L'impact de la Commune de Paris sur les recherches généalogiques a été significatif en raison de la destruction massive de documents officiels et d'archives pendant les événements et lors de la répression qui a suivi. Les incendies délibérés, les pillages et les dommages causés aux bâtiments officiels ont entraîné la perte irréparable de nombreux registres d'état civil, de recensements, de documents notariaux et d'autres archives précieuses pour les généalogistes.

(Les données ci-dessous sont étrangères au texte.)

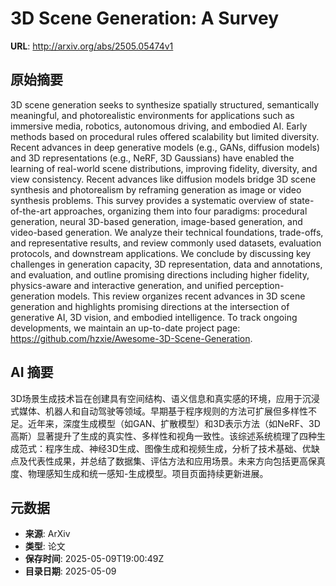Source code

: # 3D Scene Generation: A Survey

**URL**: http://arxiv.org/abs/2505.05474v1

## 原始摘要

3D scene generation seeks to synthesize spatially structured, semantically
meaningful, and photorealistic environments for applications such as immersive
media, robotics, autonomous driving, and embodied AI. Early methods based on
procedural rules offered scalability but limited diversity. Recent advances in
deep generative models (e.g., GANs, diffusion models) and 3D representations
(e.g., NeRF, 3D Gaussians) have enabled the learning of real-world scene
distributions, improving fidelity, diversity, and view consistency. Recent
advances like diffusion models bridge 3D scene synthesis and photorealism by
reframing generation as image or video synthesis problems. This survey provides
a systematic overview of state-of-the-art approaches, organizing them into four
paradigms: procedural generation, neural 3D-based generation, image-based
generation, and video-based generation. We analyze their technical foundations,
trade-offs, and representative results, and review commonly used datasets,
evaluation protocols, and downstream applications. We conclude by discussing
key challenges in generation capacity, 3D representation, data and annotations,
and evaluation, and outline promising directions including higher fidelity,
physics-aware and interactive generation, and unified perception-generation
models. This review organizes recent advances in 3D scene generation and
highlights promising directions at the intersection of generative AI, 3D
vision, and embodied intelligence. To track ongoing developments, we maintain
an up-to-date project page:
https://github.com/hzxie/Awesome-3D-Scene-Generation.


## AI 摘要

3D场景生成技术旨在创建具有空间结构、语义信息和真实感的环境，应用于沉浸式媒体、机器人和自动驾驶等领域。早期基于程序规则的方法可扩展但多样性不足。近年来，深度生成模型（如GAN、扩散模型）和3D表示方法（如NeRF、3D高斯）显著提升了生成的真实性、多样性和视角一致性。该综述系统梳理了四种生成范式：程序生成、神经3D生成、图像生成和视频生成，分析了技术基础、优缺点及代表性成果，并总结了数据集、评估方法和应用场景。未来方向包括更高保真度、物理感知生成和统一感知-生成模型。项目页面持续更新进展。

## 元数据

- **来源**: ArXiv
- **类型**: 论文
- **保存时间**: 2025-05-09T19:00:49Z
- **目录日期**: 2025-05-09
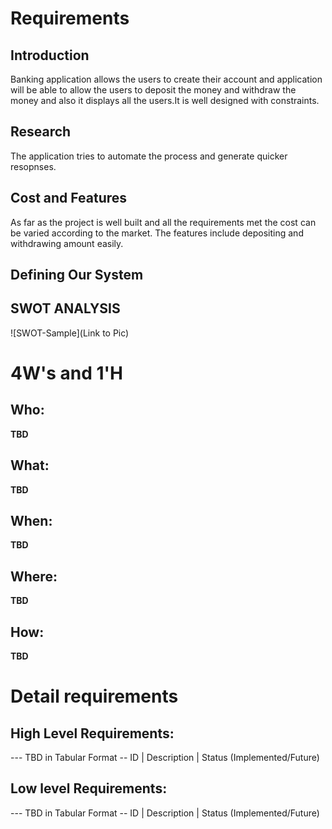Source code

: # Requirements
## Introduction
 Banking application allows the users to create their account and application will be able to allow the users to deposit the money and withdraw the money and also it displays all the users.It is well designed with constraints. 

## Research
  The application tries to automate the process and generate quicker resopnses.
## Cost and Features
As far as the project is well built and all the requirements met the cost can be varied according to the market. The features include depositing and withdrawing amount easily.
## Defining Our System
    
## SWOT ANALYSIS
![SWOT-Sample](Link to Pic)

# 4W&#39;s and 1&#39;H

## Who:

**TBD**

## What:

**TBD**

## When:

**TBD**

## Where:

**TBD**

## How:

**TBD**

# Detail requirements
## High Level Requirements:
--- TBD in Tabular Format 
-- ID | Description | Status (Implemented/Future)


##  Low level Requirements:
--- TBD in Tabular Format 
-- ID | Description | Status (Implemented/Future)
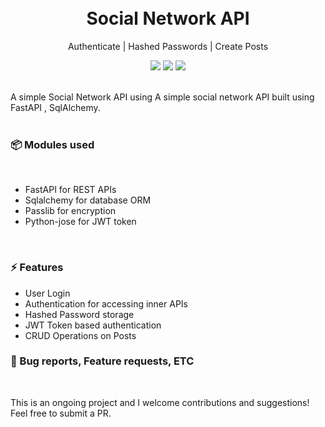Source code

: <h1 align="center">
  <!-- <img src=".github/logo.png" width="80" height="80"/> -->
  <br>
Social Network API
</h1>


<p align="center"> Authenticate | Hashed Passwords | Create Posts</p>
<p align="center"> 
<img src="https://img.shields.io/badge/Python%20%20%F0%9F%90%8D-3.8-blueviolet">

<img src="https://badgen.net/badge/Open%20Source%20%3F/Yes%21/blue?icon=github">
<img src="https://img.shields.io/badge/contributions-welcome-brightgreen.svg?style=flat">
</p>

<br>
A simple Social Network API using A simple social network API built using FastAPI , SqlAlchemy.
<br>
<br>

### 📦 Modules used 
<br/>

* FastAPI for REST APIs 
* Sqlalchemy for database ORM
* Passlib for encryption
* Python-jose for JWT token
<br/>

### ⚡️ Features 
* User Login
* Authentication for accessing inner APIs
* Hashed Password storage
* JWT Token based authentication
* CRUD Operations on Posts

<!-- ### 📄 ChangeLog  -->

### 🙌 Bug reports, Feature requests, ETC

<br>

This is an ongoing project and I welcome contributions and suggestions! Feel free to submit a PR. 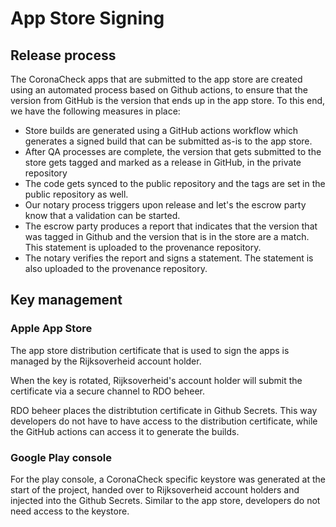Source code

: # App Store Signing

## Release process

The CoronaCheck apps that are submitted to the app store are created using an automated process based on Github actions, to ensure that the version from GitHub is the version that ends up in the app store. To this end, we have the following measures in place:

* Store builds are generated using a GitHub actions workflow which generates a signed build that can be submitted as-is to the app store.
* After QA processes are complete, the version that gets submitted to the store gets tagged and marked as a release in GitHub, in the private repository
* The code gets synced to the public repository and the tags are set in the public repository as well.
* Our notary process triggers upon release and let's the escrow party know that a validation can be started.
* The escrow party produces a report that indicates that the version that was tagged in Github and the version that is in the store are a match. This statement is uploaded to the provenance repository.
* The notary verifies the report and signs a statement. The statement is also uploaded to the provenance repository.

## Key management

### Apple App Store
The app store distribution certificate that is used to sign the apps is managed by the Rijksoverheid account holder. 

When the key is rotated, Rijksoverheid's account holder will submit the certificate via a secure channel to RDO beheer. 

RDO beheer places the distribtution certificate in Github Secrets. This way developers do not have to have access to the distribution certificate, while the GitHub actions can access it to generate the builds.

### Google Play console
For the play console, a CoronaCheck specific keystore was generated at the start of the project, handed over to Rijksoverheid account holders and injected into the Github Secrets. Similar to the app store, developers do not need access to the keystore.
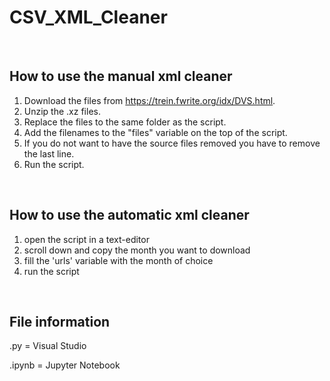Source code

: # CSV_XML_Cleaner

<br>

## How to use the manual xml cleaner

1. Download the files from https://trein.fwrite.org/idx/DVS.html.
2. Unzip the .xz files.
3. Replace the files to the same folder as the script.
4. Add the filenames to the "files" variable on the top of the script.
5. If you do not want to have the source files removed you have to remove the last line.
6. Run the script.

<br>

## How to use the automatic xml cleaner

1. open the script in a text-editor
2. scroll down and copy the month you want to download
3. fill the 'urls' variable with the month of choice
4. run the script

<br>

## File information

.py 	= Visual Studio

.ipynb 	= Jupyter Notebook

Des recherches généalogique complexes avant 1860 à Paris
Cette destruction a rendu les recherches généalogiques pour les Parisiens de cette époque extrêmement difficiles voire impossibles dans de nombreux cas. Les actes de naissance, de mariage et de décès, qui sont généralement les pierres angulaires de toute recherche généalogique, ont été perdus pour de nombreuses familles parisiennes. Cela a créé des lacunes importantes dans les arbres généalogiques et a rendu la reconstruction des histoires familiales beaucoup plus ardue.
Cependant, malgré la perte de 8 millions d'actes représentant 4 siècles de registres, les généalogistes sont parvenus à reconstituer presque 3 millions d'actes à partir de sources alternatives. Ils ont ainsi exploré les recensements avant et après la Commune, les registres paroissiaux, les actes notariés et les documents familiaux, les journaux et les archives judiciaires pour compenser les lacunes laissées par la destruction des documents officiels permettant de retracer les histoires familiales des Parisiens de cette période.
Enfin, l'épisode de la Commune de Paris donnera naissance à deux créations importantes pour tout généalogiste dans les années qui suivirent : le livret de famille (1877) et les mentions marginales sur les actes d'état civil (1897).